Objective: To assess the extent of physician involvement in health policy advocacy, evaluate the impact of leadership training on their advocacy engagement, and identify major facilitators and barriers to participation.
Methods: A cross-sectional survey was administered between January and March 2025 to a purposive and snowball sample of 210 licensed physicians working in clinical leadership, academic, public health, or policy-based roles. The questionnaire integrated validated tools from the Medical Leadership Competency Framework and PATH Advocacy Evaluation Framework. Responses were recorded using 5-point Likert scales. Data were analyzed using descriptive statistics, chi-square tests, t-tests, and multivariate logistic regression to determine associations and predictors of high advocacy engagement.
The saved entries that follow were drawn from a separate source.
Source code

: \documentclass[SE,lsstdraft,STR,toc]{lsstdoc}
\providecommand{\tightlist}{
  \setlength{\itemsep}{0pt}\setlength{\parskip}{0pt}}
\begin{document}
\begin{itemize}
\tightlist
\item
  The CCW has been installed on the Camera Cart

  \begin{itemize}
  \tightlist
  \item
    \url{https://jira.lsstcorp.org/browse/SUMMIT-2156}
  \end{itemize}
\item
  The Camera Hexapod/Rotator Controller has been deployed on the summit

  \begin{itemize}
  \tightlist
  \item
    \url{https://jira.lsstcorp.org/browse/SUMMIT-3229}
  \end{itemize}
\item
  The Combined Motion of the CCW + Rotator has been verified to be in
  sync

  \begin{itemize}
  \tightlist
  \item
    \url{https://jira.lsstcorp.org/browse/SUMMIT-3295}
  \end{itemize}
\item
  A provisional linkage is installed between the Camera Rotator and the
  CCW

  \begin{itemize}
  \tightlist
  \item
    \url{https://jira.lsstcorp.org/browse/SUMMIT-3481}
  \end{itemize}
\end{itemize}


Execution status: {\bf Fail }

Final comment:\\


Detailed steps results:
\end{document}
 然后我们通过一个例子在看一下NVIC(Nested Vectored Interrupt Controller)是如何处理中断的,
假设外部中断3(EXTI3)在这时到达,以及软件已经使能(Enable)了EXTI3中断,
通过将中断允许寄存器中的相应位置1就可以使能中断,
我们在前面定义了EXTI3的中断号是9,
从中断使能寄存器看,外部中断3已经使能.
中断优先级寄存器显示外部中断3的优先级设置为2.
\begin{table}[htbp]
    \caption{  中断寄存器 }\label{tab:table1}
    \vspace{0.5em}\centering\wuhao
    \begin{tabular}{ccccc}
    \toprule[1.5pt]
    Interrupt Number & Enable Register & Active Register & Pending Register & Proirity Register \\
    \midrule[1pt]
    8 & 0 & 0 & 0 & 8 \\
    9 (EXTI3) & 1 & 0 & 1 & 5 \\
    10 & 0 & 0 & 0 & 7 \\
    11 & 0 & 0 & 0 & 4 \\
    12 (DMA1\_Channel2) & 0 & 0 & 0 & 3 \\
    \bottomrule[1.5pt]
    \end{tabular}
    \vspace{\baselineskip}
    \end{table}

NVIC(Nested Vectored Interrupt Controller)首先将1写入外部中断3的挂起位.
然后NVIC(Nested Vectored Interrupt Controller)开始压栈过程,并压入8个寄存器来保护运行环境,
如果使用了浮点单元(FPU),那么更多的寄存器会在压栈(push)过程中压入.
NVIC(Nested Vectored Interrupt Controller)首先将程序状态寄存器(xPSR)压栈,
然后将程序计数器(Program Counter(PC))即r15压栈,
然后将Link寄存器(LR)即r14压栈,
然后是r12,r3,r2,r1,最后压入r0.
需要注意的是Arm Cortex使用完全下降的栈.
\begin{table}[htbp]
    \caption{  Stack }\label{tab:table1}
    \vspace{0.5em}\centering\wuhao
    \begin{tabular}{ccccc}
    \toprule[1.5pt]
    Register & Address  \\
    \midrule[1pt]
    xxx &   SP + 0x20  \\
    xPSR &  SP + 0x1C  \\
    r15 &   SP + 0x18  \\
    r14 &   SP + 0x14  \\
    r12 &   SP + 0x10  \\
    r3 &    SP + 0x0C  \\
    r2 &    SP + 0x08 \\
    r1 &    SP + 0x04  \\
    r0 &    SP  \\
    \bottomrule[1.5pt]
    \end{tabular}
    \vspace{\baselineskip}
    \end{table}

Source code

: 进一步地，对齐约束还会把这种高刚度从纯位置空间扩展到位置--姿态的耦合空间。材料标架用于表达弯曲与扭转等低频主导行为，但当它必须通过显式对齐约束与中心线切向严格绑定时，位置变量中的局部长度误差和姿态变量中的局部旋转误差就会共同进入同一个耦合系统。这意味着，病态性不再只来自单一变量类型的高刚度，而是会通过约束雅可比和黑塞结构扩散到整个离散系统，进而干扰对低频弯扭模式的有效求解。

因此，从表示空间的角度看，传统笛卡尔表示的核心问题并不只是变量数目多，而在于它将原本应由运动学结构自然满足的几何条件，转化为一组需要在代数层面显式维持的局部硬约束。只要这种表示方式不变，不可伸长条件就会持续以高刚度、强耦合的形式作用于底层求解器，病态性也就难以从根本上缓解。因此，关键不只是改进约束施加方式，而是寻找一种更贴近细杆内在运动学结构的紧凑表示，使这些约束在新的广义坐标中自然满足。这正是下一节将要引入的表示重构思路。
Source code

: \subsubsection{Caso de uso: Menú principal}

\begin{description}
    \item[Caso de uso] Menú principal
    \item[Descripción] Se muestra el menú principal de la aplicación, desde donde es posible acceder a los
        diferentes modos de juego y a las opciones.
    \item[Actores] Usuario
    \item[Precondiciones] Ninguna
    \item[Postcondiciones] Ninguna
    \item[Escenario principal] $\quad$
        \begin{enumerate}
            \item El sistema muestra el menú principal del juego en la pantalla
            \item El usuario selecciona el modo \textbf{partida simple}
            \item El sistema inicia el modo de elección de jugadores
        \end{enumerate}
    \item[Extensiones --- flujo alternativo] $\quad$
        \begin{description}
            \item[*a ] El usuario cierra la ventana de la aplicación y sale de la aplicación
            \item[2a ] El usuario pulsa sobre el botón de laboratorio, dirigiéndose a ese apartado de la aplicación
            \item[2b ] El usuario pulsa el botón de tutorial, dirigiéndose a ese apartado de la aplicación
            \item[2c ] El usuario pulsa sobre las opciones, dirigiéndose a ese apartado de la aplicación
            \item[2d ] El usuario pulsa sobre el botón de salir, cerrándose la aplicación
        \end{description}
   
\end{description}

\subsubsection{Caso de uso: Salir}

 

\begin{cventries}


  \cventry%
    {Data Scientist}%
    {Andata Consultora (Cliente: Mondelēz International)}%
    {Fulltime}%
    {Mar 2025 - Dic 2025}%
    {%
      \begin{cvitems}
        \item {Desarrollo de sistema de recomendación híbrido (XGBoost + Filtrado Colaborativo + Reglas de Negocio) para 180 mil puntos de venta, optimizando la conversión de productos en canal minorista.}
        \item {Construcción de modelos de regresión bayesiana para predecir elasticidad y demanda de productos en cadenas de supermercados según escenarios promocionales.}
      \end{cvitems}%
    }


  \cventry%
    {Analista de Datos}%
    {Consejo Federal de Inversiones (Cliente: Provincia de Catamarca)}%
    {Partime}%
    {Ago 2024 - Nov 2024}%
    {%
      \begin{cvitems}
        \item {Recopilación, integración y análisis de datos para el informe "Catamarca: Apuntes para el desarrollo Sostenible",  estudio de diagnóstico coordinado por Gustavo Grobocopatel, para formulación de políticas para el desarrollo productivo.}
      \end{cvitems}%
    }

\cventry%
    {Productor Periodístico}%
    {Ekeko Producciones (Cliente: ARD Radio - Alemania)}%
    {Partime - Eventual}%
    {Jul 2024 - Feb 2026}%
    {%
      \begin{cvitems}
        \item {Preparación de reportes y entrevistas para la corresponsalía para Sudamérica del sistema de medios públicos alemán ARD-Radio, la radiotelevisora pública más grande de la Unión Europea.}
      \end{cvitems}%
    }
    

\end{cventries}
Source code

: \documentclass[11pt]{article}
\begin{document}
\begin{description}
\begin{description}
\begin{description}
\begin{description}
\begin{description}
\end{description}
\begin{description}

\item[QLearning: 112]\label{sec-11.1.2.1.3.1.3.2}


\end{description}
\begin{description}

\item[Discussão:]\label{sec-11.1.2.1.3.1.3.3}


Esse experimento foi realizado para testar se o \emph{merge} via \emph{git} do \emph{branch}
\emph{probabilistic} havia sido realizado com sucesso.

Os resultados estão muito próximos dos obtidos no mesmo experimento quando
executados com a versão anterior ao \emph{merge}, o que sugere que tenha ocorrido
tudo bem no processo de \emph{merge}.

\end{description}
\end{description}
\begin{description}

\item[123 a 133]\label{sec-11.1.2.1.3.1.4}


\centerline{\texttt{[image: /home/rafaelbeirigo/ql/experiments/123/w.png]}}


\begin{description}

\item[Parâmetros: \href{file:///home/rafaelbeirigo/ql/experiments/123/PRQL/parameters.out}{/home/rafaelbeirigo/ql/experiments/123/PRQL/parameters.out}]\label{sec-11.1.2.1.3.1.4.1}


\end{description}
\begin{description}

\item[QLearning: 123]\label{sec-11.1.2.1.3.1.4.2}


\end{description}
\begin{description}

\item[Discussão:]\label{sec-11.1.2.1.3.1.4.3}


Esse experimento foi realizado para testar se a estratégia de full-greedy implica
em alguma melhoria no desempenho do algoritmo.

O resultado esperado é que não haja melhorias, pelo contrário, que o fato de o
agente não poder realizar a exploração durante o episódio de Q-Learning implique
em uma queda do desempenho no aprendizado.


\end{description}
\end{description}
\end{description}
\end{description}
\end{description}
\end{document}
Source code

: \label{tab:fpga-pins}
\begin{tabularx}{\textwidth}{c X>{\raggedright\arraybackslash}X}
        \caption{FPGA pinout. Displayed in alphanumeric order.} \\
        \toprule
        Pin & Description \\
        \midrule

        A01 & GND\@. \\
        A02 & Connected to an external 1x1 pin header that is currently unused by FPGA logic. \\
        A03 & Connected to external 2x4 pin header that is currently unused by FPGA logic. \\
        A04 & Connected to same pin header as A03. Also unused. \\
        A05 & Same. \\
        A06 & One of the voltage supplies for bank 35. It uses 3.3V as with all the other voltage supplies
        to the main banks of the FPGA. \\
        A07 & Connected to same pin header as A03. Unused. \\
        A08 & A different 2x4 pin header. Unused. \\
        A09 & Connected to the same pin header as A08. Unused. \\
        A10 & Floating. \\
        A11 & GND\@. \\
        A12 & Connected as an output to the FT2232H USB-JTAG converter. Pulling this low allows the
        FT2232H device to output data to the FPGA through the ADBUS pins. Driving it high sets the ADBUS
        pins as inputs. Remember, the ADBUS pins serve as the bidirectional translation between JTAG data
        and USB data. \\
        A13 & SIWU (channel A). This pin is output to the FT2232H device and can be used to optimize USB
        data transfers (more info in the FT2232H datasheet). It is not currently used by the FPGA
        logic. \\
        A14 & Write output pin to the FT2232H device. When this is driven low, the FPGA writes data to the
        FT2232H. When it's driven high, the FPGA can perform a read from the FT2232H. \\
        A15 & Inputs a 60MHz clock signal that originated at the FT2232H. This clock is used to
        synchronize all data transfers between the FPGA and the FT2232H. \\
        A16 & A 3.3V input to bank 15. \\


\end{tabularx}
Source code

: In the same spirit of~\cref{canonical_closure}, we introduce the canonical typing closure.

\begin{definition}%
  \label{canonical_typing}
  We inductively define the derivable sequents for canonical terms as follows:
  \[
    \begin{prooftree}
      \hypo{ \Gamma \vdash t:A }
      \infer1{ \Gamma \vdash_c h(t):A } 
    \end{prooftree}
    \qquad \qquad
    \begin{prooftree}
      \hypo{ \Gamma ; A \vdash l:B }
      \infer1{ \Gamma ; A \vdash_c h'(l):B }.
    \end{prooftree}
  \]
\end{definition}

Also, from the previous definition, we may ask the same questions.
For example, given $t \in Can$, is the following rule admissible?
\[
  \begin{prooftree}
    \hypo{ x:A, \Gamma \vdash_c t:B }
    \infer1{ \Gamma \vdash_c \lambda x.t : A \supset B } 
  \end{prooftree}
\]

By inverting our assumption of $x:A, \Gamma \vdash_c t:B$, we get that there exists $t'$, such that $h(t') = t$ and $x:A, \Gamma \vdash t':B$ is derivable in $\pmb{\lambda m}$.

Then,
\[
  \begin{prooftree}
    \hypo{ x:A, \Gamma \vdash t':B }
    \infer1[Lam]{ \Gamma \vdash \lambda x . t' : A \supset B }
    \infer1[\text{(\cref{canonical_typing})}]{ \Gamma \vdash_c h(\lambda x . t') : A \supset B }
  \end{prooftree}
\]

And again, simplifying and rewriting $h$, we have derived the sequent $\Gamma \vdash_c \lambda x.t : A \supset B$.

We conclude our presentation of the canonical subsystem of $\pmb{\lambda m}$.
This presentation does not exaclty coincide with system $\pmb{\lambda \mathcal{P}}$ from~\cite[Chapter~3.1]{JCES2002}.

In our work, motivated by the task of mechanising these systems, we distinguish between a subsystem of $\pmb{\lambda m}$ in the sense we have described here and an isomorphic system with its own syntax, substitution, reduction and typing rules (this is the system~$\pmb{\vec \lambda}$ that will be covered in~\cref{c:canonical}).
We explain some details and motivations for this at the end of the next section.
Results: Among 210 participants, 124 (59.0%) were male and 86 (41.0%) were aged 40–49 years. A majority (80%) had over 10 years of experience, with 62% serving in academic or hospital leadership. The highest leadership competency scores were in personal qualities (Mean = 4.21, SD = 0.61) and working with others (Mean = 4.15, SD = 0.57), while improving services scored lowest (Mean = 3.88, SD = 0.75). Frequent advocacy activities included public speaking (46.7%) and contacting policymakers (40.0%). Legislative testimony (20.0%) and international advocacy (≤21.5%) were less common. Leadership training (OR = 2.45, p = 0.002) and high policy leadership competency (OR = 3.21, p < 0.001) significantly predicted high advocacy engagement. Institutional support remained moderate (Mean = 3.52, SD = 0.85).
Conclusion: Physicians with formal leadership training and high policy leadership competency are more actively involved in advocacy, particularly in academic and policy-driven roles. Institutional constraints, however, may limit sustained engagement. Integrating leadership development and structured advocacy training into medical education and organizational policy is critical for advancing physician-led health reforms.